The soothsayer proved right: by the end of the day, Caesar had suffered massive blood loss and one fatal slice to his aorta. The immortal, unassailable Julius Caesar was dead.

March 15, whether marked as the first day of a new year or the beginning of a slow slide into spring, remains a day of reckoning. The Romans reckoned with the debts they owed. Julius Caesar reckoned with his ambition and the hatred it inspired. The Roman senators reckoned with a decision to murder, in public and enmasse, their leader. 

I hope that today, after you make sure you pay all your bills, you take a long draught of air and thank the skies for the gift of breath. That you embrace the Full Crow Moon, in which the crows call out the end of winter. That you welcome the Full Worm Moon that heralds the return of the robins. As innocent as this day may seem, it is surely momentous for all that is to come. 

In my side of the woods, the temperature has tumbled to 20 degrees and the wind peels the skin from the face and freezes fingers and toes.

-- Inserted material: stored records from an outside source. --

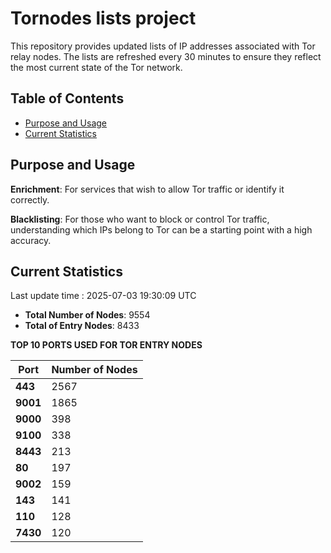 # Tornodes lists project

This repository provides updated lists of IP addresses associated with Tor relay nodes. The lists are refreshed every 30 minutes to ensure they reflect the most current state of the Tor network.

## Table of Contents

- [Purpose and Usage](#purpose-and-usage)
- [Current Statistics](#current-statistics)


## Purpose and Usage

**Enrichment**: For services that wish to allow Tor traffic or identify it correctly.

**Blacklisting**: For those who want to block or control Tor traffic, understanding which IPs belong to Tor can be a starting point with a high accuracy.

## Current Statistics

Last update time : 2025-07-03 19:30:09 UTC

- **Total Number of Nodes**: 9554
- **Total of Entry Nodes**: 8433

**TOP 10 PORTS USED FOR TOR ENTRY NODES**

| **Port** | **Number of Nodes** |
|------|-----------------|
| **443**   | 2567  |
| **9001**   | 1865  |
| **9000**   | 398  |
| **9100**   | 338  |
| **8443**   | 213  |
| **80**   | 197  |
| **9002**   | 159  |
| **143**   | 141  |
| **110**   | 128  |
| **7430**   | 120  |


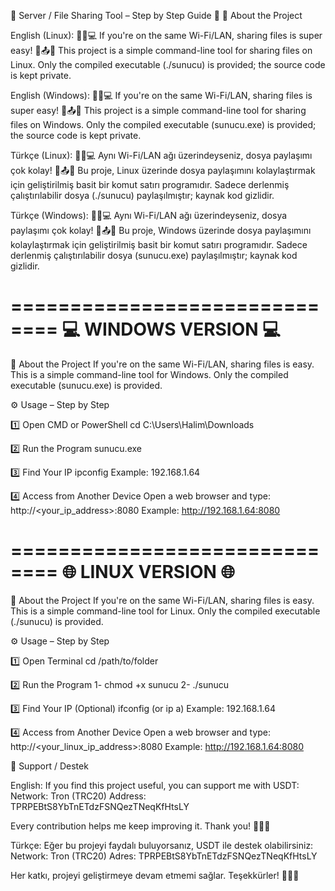 🌟 Server / File Sharing Tool – Step by Step Guide 🌟
📌 About the Project

English (Linux):
🌟📱💻 If you're on the same Wi-Fi/LAN, sharing files is super easy! 🚀📤✨
This project is a simple command-line tool for sharing files on Linux.
Only the compiled executable (./sunucu) is provided; the source code is kept private.

English (Windows):
🌟📱💻 If you're on the same Wi-Fi/LAN, sharing files is super easy! 🚀📤✨
This project is a simple command-line tool for sharing files on Windows.
Only the compiled executable (sunucu.exe) is provided; the source code is kept private.

Türkçe (Linux):
🌟📱💻 Aynı Wi-Fi/LAN ağı üzerindeyseniz, dosya paylaşımı çok kolay! 🚀📤✨
Bu proje, Linux üzerinde dosya paylaşımını kolaylaştırmak için geliştirilmiş basit bir komut satırı programıdır.
Sadece derlenmiş çalıştırılabilir dosya (./sunucu) paylaşılmıştır; kaynak kod gizlidir.

Türkçe (Windows):
🌟📱💻 Aynı Wi-Fi/LAN ağı üzerindeyseniz, dosya paylaşımı çok kolay! 🚀📤✨
Bu proje, Windows üzerinde dosya paylaşımını kolaylaştırmak için geliştirilmiş basit bir komut satırı programıdır.
Sadece derlenmiş çalıştırılabilir dosya (sunucu.exe) paylaşılmıştır; kaynak kod gizlidir.

==============================
       💻 WINDOWS VERSION 💻
==============================

📌 About the Project
If you're on the same Wi-Fi/LAN, sharing files is easy.
This is a simple command-line tool for Windows.
Only the compiled executable (sunucu.exe) is provided.

⚙️ Usage – Step by Step

1️⃣ Open CMD or PowerShell
   cd C:\Users\Halim\Downloads

2️⃣ Run the Program
   sunucu.exe

3️⃣ Find Your IP
   ipconfig
   Example: 192.168.1.64

4️⃣ Access from Another Device
   Open a web browser and type:
   http://<your_ip_address>:8080
   Example: http://192.168.1.64:8080

==============================
       🌐 LINUX VERSION 🌐
==============================

📌 About the Project
If you're on the same Wi-Fi/LAN, sharing files is easy.
This is a simple command-line tool for Linux.
Only the compiled executable (./sunucu) is provided.

⚙️ Usage – Step by Step

1️⃣ Open Terminal
   cd /path/to/folder

2️⃣ Run the Program
   1- chmod +x sunucu
   2- ./sunucu

3️⃣ Find Your IP (Optional)
   ifconfig   (or ip a)
   Example: 192.168.1.64

4️⃣ Access from Another Device
   Open a web browser and type:
   http://<your_linux_ip_address>:8080
   Example: http://192.168.1.64:8080


💖 Support / Destek

English:
If you find this project useful, you can support me with USDT:
Network: Tron (TRC20)
Address: TPRPEBtS8YbTnETdzFSNQezTNeqKfHtsLY

Every contribution helps me keep improving it. Thank you! 🌟🙏💵

Türkçe:
Eğer bu projeyi faydalı buluyorsanız, USDT ile destek olabilirsiniz:
Network: Tron (TRC20)
Adres: TPRPEBtS8YbTnETdzFSNQezTNeqKfHtsLY

Her katkı, projeyi geliştirmeye devam etmemi sağlar. Teşekkürler! 🌟🙏💵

But soon those days will diminish in number. We have emerged from winter, alive, breathing, thankful. Let that be the mark of March 15, 2021. We have survived. 

For the purposes of this blog, write a short essay on how your world, at this moment in time, holds the promise of change. Read it aloud to yourself, or to a nearby animate or inanimate object. Send it to a friend, or, if you are a participant in the Candlelight Writing Workshops, send it to me. I’d like to read it.